Britain has, to all intents and purposes, practically decriminalized marijuana usage.
As a neuroscientist, I am concerned. One common justification for legalization or decriminalization of cannabis centres around the idea that it does not involve a victim. At least four reports in major medical journals — Ramstrom (1998), Moskowitz (1985), Chesher (1995) and Ashton (2001) — show the contrary.
Costs to the community include accidents at work or at home, educational under-attainment, impaired work performance and health-budget costs.
Another argument is over that cannabis is nonaddictive. Of course, defining addiction is hard. But if one regards it as an inability to give up, then there is strong evidence that cannabis incites dependence. Recent scientific papers report many users in the United States, United Kingdom and New Zealand now seek treatment for dependence. Other papers show that 10 percent of users want to stop or cut down but have difficulty doing so. A paper in 1998 reported that 10 to 15 percent of users become dependent on pot.

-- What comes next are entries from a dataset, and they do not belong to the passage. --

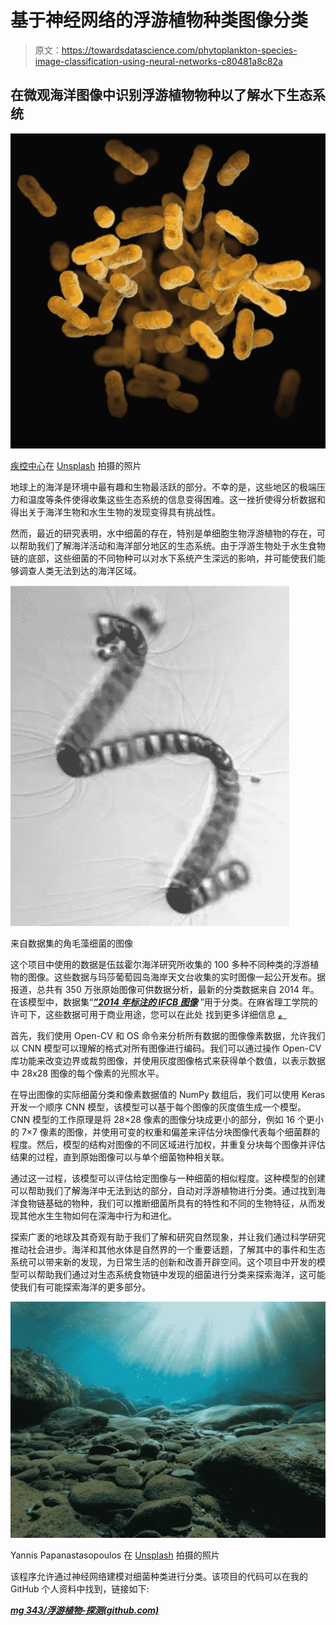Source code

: # 基于神经网络的浮游植物种类图像分类

> 原文：<https://towardsdatascience.com/phytoplankton-species-image-classification-using-neural-networks-c80481a8c82a>

## 在微观海洋图像中识别浮游植物物种以了解水下生态系统

![](img/ecff3b33ba797f325836bdf4f486970d.png)

[疾控中心](https://unsplash.com/@cdc?utm_source=medium&utm_medium=referral)在 [Unsplash](https://unsplash.com?utm_source=medium&utm_medium=referral) 拍摄的照片

地球上的海洋是环境中最有趣和生物最活跃的部分。不幸的是，这些地区的极端压力和温度等条件使得收集这些生态系统的信息变得困难。这一挫折使得分析数据和得出关于海洋生物和水生生物的发现变得具有挑战性。

然而，最近的研究表明，水中细菌的存在，特别是单细胞生物浮游植物的存在，可以帮助我们了解海洋活动和海洋部分地区的生态系统。由于浮游生物处于水生食物链的底部，这些细菌的不同物种可以对水下系统产生深远的影响，并可能使我们能够调查人类无法到达的海洋区域。

![](img/899f5b5bf37cdb333fde365138097967.png)

来自数据集的角毛藻细菌的图像

这个项目中使用的数据是伍兹霍尔海洋研究所收集的 100 多种不同种类的浮游植物的图像。这些数据与玛莎葡萄园岛海岸天文台收集的实时图像一起公开发布。据报道，总共有 350 万张原始图像可供数据分析，最新的分类数据来自 2014 年。在该模型中，数据集“[***”2014 年标注的 IFCB 图像***](https://darchive.mblwhoilibrary.org/handle/1912/7350) ”用于分类。在麻省理工学院的许可下，这些数据可用于商业用途，您可以在此处 找到更多详细信息 [***。***](https://github.com/hsosik/WHOI-Plankton/blob/master/LICENSE)

首先，我们使用 Open-CV 和 OS 命令来分析所有数据的图像像素数据，允许我们以 CNN 模型可以理解的格式对所有图像进行编码。我们可以通过操作 Open-CV 库功能来改变边界或裁剪图像，并使用灰度图像格式来获得单个数值，以表示数据中 28x28 图像的每个像素的光照水平。

在导出图像的实际细菌分类和像素数据值的 NumPy 数组后，我们可以使用 Keras 开发一个顺序 CNN 模型，该模型可以基于每个图像的灰度值生成一个模型。CNN 模型的工作原理是将 28×28 像素的图像分块成更小的部分，例如 16 个更小的 7×7 像素的图像，并使用可变的权重和偏差来评估分块图像代表每个细菌群的程度。然后，模型的结构对图像的不同区域进行加权，并重复分块每个图像并评估结果的过程，直到原始图像可以与单个细菌物种相关联。

通过这一过程，该模型可以评估给定图像与一种细菌的相似程度。这种模型的创建可以帮助我们了解海洋中无法到达的部分，自动对浮游植物进行分类。通过找到海洋食物链基础的物种，我们可以推断细菌所具有的特性和不同的生物特征，从而发现其他水生生物如何在深海中行为和进化。

探索广袤的地球及其奇观有助于我们了解和研究自然现象，并让我们通过科学研究推动社会进步。海洋和其他水体是自然界的一个重要话题，了解其中的事件和生态系统可以带来新的发现，为日常生活的创新和改善开辟空间。这个项目中开发的模型可以帮助我们通过对生态系统食物链中发现的细菌进行分类来探索海洋，这可能使我们有可能探索海洋的更多部分。

![](img/45934e09d493daa463124a27ff16b401.png)

Yannis Papanastasopoulos 在 [Unsplash](https://unsplash.com?utm_source=medium&utm_medium=referral) 拍摄的照片

该程序允许通过神经网络建模对细菌种类进行分类。该项目的代码可以在我的 GitHub 个人资料中找到，链接如下:

***[mg 343/浮游植物-探测(github.com)](https://github.com/mg343/Phytoplankton-Detection)***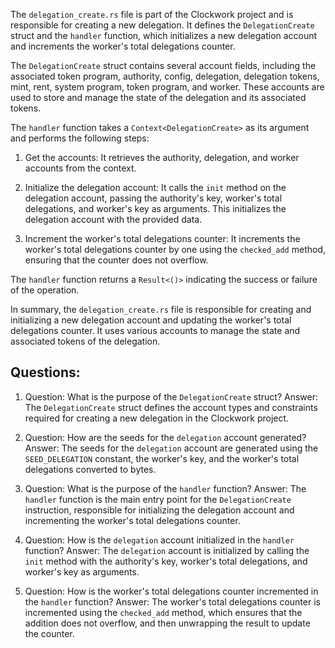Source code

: 
The `delegation_create.rs` file is part of the Clockwork project and is responsible for creating a new delegation. It defines the `DelegationCreate` struct and the `handler` function, which initializes a new delegation account and increments the worker's total delegations counter.

The `DelegationCreate` struct contains several account fields, including the associated token program, authority, config, delegation, delegation tokens, mint, rent, system program, token program, and worker. These accounts are used to store and manage the state of the delegation and its associated tokens.

The `handler` function takes a `Context<DelegationCreate>` as its argument and performs the following steps:

1. Get the accounts: It retrieves the authority, delegation, and worker accounts from the context.

2. Initialize the delegation account: It calls the `init` method on the delegation account, passing the authority's key, worker's total delegations, and worker's key as arguments. This initializes the delegation account with the provided data.

3. Increment the worker's total delegations counter: It increments the worker's total delegations counter by one using the `checked_add` method, ensuring that the counter does not overflow.

The `handler` function returns a `Result<()>` indicating the success or failure of the operation.

In summary, the `delegation_create.rs` file is responsible for creating and initializing a new delegation account and updating the worker's total delegations counter. It uses various accounts to manage the state and associated tokens of the delegation.
## Questions: 
 1. Question: What is the purpose of the `DelegationCreate` struct?
   Answer: The `DelegationCreate` struct defines the account types and constraints required for creating a new delegation in the Clockwork project.

2. Question: How are the seeds for the `delegation` account generated?
   Answer: The seeds for the `delegation` account are generated using the `SEED_DELEGATION` constant, the worker's key, and the worker's total delegations converted to bytes.

3. Question: What is the purpose of the `handler` function?
   Answer: The `handler` function is the main entry point for the `DelegationCreate` instruction, responsible for initializing the delegation account and incrementing the worker's total delegations counter.

4. Question: How is the `delegation` account initialized in the `handler` function?
   Answer: The `delegation` account is initialized by calling the `init` method with the authority's key, worker's total delegations, and worker's key as arguments.

5. Question: How is the worker's total delegations counter incremented in the `handler` function?
   Answer: The worker's total delegations counter is incremented using the `checked_add` method, which ensures that the addition does not overflow, and then unwrapping the result to update the counter.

It was shown recently that withdrawal symptoms were experienced after only three days of light use. Heavy users confront a worse situation. Dr. Bryan Wells, a rehabilitation expert, says that for the first time he’s beginning to see in heavy cannabis users the withdrawal symptoms produced by hard drugs.
Another argument is the beneficial effect of marijuana on pain. So far, that evidence is anecdotal; it is hard to exclude placebo effects. The results from clinical trials are awaited.
But distinctions should be drawn between recreational drugs and medicines, as they are for opiates. If cannabis is a painkiller, then it must have a huge impact on the physical brain.
Indeed, widespread reports exist of the impact of cannabis on the brain, in particular areas concerned with memory (hippocampus), emotion (mesolimbic system) and movement (basal ganglia). Cannabis affects a variety of chemical systems and it works via its own receptor — its own molecular target.
The fact that there is a naturally occurring analogue of cannabis in the body, as there is for morphine, provides a basic reason to differentiate it from alcohol.
For an agent that affects a variety of transmitter systems, it is as though it were a transmitter itself. This is not surprising, for cannabis has a clear effect on psychology. Not only does it produce euphoria, but the effects, often overlooked, may also include anxiety, panic and paranoia. Disorders in psychological performance, attention impairments and memory deficits are well known.
More disturbing — and less frequently acknowledged — is the fact that these effects can be long-term.
In one recent study, the attention spans of ex-users were compared to those of current users, short-term and long-term. The abstainers, who had been users for at least nine years, had quit from three months to six years before the study. Of the current users, one group had at least 10 years of dependence; the other, about three years. Everyone in the study had used cannabis from 10 to 19 days per month.
Although the quitters did better than users, all had attention impairments in comparison with nonusers in a control group. The impairment was related to the duration of use. Most disturbing was the fact that no improvement in performance occurred with increasing abstinence.
It was no surprise, then, that because these long-term effects seem to be irreversible, there is an effect on brain pathology. Because much of this data comes from work with isolated systems, and therefore on all brains, an obvious criticism is that you can’t extrapolate from such data. Yet, the evidence suggests that the long-term effects must have a physical basis. Is there a safe dose of cannabis, with no effect on the brain? Even a dose comparable to one joint, and analogous levels of the active THC ingredient to that in plasma, can kill 50 percent of neurons in the hippocampus (an area related to memory) within six days. People are unaware that the THC in cannabis remains in the body for more than five days. For someone using cannabis routinely, the dose carried in the body is higher than they imagine. It is easy to underestimate the dose because of the wide range in the strength of cannabis. Individual variations in body fat and, worryingly, variations in one’s disposition to psychosis, mean that you cannot predict how much cannabis will affect any person at any time.
Cannabis could well be having a serious effect on the mind, which I define as the personalization of brain circuits that reflect an individual’s experiences. A transmitterlike substance, with such powerful effects, must affect those circuits. So blowing your mind might be exactly what marijuana users are doing.
Source: San Francisco Chronicle (CA): Pubdate: Sun, 6 Jan 2002
Note: Susan A. Greenfield, the Fullerian Professor of Physiology at Oxford University, is director of the Royal Institution of Great Britain. This article was written for Project Syndicate, based in Prague.